Most people who use flashlights don’t care about these things. We are the aberration in the marketplace. When it comes to work lights, none of the stuff we care about matters. When it comes to portable industrial/utility lighting, all the stuff you care about is here, it’s just not sold at the hardware store.
Keep in mind, the original work light is a socket with a metal spring and a stamped aluminum reflector. They are still around. They cost all of $7.
The main requirement for work lights is that the thing that was dark is not dark anymore. After that you care that you have enough light. Then after that you care if you can plug it in. Color reproduction doesn’t matter for framing and wiring. Halogen work lamps made headway into the market despite costing MUCH more because they brought more light in less space and since you had to keep them from setting things on fire, they brought new useful mounting solutions with them. The physical packaging for protection also means you didn’t have to worry about bulbs getting burnt out as much with the cheap designs either. Carrying two $80 dual head halogen set ups saved space and effort over carrying 8+ $7 specials.
You don’t care about PWM dimming because you aren’t going to dim the thing.
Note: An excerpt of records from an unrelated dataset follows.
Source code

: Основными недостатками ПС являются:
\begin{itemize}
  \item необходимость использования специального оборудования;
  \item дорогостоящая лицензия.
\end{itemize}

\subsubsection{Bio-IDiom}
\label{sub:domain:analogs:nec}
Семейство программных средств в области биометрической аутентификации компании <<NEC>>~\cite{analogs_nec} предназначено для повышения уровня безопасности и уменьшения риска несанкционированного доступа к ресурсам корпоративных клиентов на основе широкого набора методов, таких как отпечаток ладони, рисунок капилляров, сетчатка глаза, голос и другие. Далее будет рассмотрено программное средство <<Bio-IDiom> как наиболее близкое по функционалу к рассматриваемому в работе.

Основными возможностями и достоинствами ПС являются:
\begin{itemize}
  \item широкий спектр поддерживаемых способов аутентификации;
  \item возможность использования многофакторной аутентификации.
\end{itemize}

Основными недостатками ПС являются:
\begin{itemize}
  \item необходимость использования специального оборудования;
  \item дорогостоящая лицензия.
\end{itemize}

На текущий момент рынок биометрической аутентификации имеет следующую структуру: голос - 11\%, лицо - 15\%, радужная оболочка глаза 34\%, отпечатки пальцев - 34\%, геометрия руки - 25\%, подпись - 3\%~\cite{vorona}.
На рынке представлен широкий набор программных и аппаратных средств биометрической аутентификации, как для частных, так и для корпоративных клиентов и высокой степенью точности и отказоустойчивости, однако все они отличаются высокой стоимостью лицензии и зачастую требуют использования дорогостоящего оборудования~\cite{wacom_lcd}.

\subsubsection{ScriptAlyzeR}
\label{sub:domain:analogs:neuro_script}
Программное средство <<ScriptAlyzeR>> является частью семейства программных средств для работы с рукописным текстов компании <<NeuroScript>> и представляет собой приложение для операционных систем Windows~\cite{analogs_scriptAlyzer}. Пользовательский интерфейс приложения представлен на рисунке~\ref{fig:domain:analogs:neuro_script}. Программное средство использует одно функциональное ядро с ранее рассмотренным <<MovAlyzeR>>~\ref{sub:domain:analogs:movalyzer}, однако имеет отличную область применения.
No one lamp is ever going to bring too much illumination to the job. You will either be cursing wishing you had more lamps, or you will simply not use all you have. The plug or power switch is literally your dimming control.
The battery operated bit that LEDs have brought to the game is the reason LEDs are getting adopted on merit. (LEDs are showing up also just because of governmental regulations). Some people have need of this. Homeowners and mechanics will love it. Contractors and such less so. If they have no juice they have generators on site for other reasons. But even then, much like cordless drills and such, they probably will have a couple on hand for expediency on small jobs.
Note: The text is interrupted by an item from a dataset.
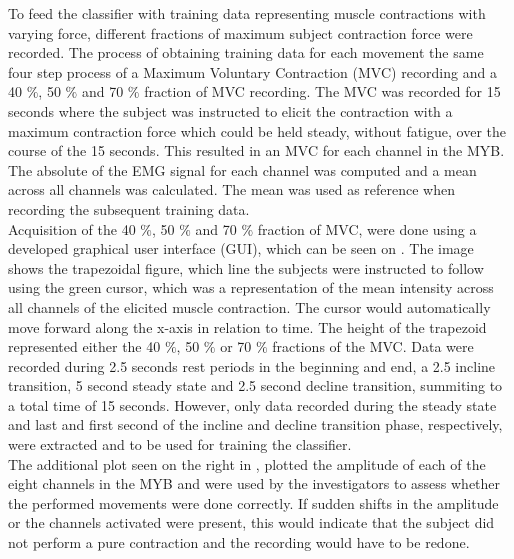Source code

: To feed the classifier with training data representing muscle contractions with varying force, different fractions of maximum subject contraction force were recorded. The process of obtaining training data for each movement the same four step process of a Maximum Voluntary Contraction (MVC) recording and a 40 $\percent$, 50 $\percent$ and 70 $\percent$ fraction of MVC recording.
The MVC was recorded for 15 seconds where the subject was instructed to elicit the contraction with a maximum contraction force which could be held steady, without fatigue, over the course of the 15 seconds. This resulted in an MVC for each channel in the MYB. The absolute of the EMG signal for each channel was computed and a mean across all channels was calculated. The mean was used as reference when recording the subsequent training data. \\
Acquisition of the 40 $\percent$, 50 $\percent$ and 70 $\percent$ fraction of MVC, were done using a developed graphical user interface (GUI), which can be seen on . The image shows the trapezoidal figure, which line the subjects were instructed to follow using the green cursor, which was a representation of the mean intensity across all channels of the elicited muscle contraction. The cursor would automatically move forward along the x-axis in relation to time. The height of the trapezoid represented either the 40 $\percent$, 50 $\percent$ or 70 $\percent$ fractions of the MVC. Data were recorded during 2.5 seconds rest periods in the beginning and end, a 2.5 incline transition, 5 second steady state and 2.5 second decline transition, summiting to a total time of 15 seconds. However, only data recorded during the steady state and last and first second of the incline and decline transition phase, respectively, were extracted and to be used for training the classifier. \\
The additional plot seen on the right in , plotted the amplitude of each of the eight channels in the MYB and were used by the investigators to assess whether the performed movements were done correctly. If sudden shifts in the amplitude or the channels activated were present, this would indicate that the subject did not perform a pure contraction and the recording would have to be redone.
In very few instances will someone care about work lights and color reproduction. The original work light is a socket with a metal spring and a stamped aluminum reflector. They are still around. They cost all of $7. If you have color reproduction needs, you can go a a couple of aisles over and get specific color temp high CRI bulbs for $3 a pop. $10.
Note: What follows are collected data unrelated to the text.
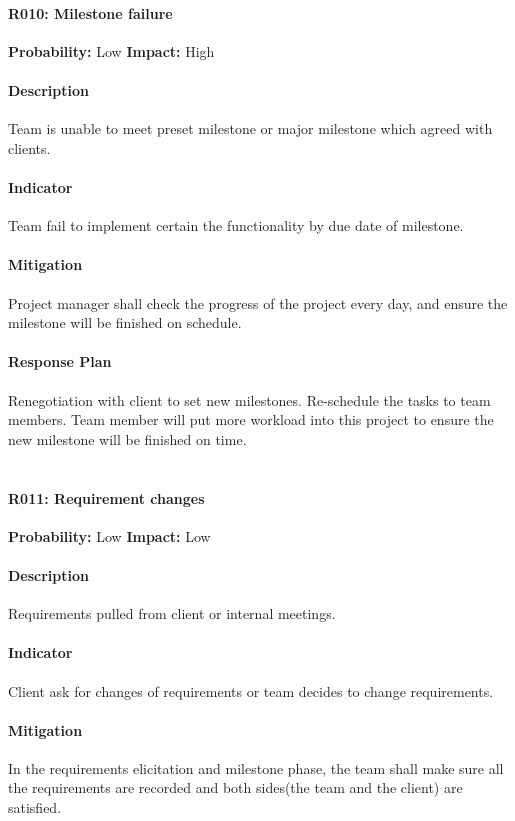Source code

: \documentclass[11pt, a4paper]{report}
\begin{document}
	\paragraph{R010: Milestone failure} \hspace{1cm} \textbf{Probability: }Low\hspace{1cm}   \textbf{Impact: }High
	\paragraph{Description}Team is unable to meet preset milestone or major milestone which agreed with clients.
	\paragraph{Indicator}Team fail to implement certain the functionality by due date of milestone. 
	\paragraph{Mitigation}Project manager shall check the progress of the project every day, and ensure the milestone will be finished on schedule. 
	\paragraph{Response Plan}Renegotiation with client to set new milestones. Re-schedule the tasks to team members. Team member will put more workload into this project to ensure the new milestone will be finished on time.\\\\

\pagebreak

	\paragraph{R011: Requirement changes} \hspace{1cm} \textbf{Probability: }Low\hspace{1cm}   \textbf{Impact: }Low
	\paragraph{Description}Requirements pulled from client or internal meetings.
	\paragraph{Indicator}Client ask for changes of requirements or team decides to change requirements.  
	\paragraph{Mitigation}In the requirements elicitation and milestone phase, the team shall make sure all the requirements are recorded and both sides(the team and the client) are satisfied.
\end{document}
If you are REALLY serious about needing portable color controlled lighting you go to the existing market and just buy LED lamps for video work.
If you needed battery operated scene lighting, you used to go to the specialist industry manufacturers for them. But LEDs and high density battery offerings are just getting too cheap and commoditized to support the premium niche industry. Which is why you see mass market brands like milwaulkee getting in on it.
I love my flashlights. I’ve spent tons on them.
I’ve got a ryobi battery powered work light. It is incredibly useful. You can’t make me care about it’s color reproduction as it’s just not relevant to how they get used. I might buy another one or two and more battery packs.
You can’t compete on features the market doesn’t care about.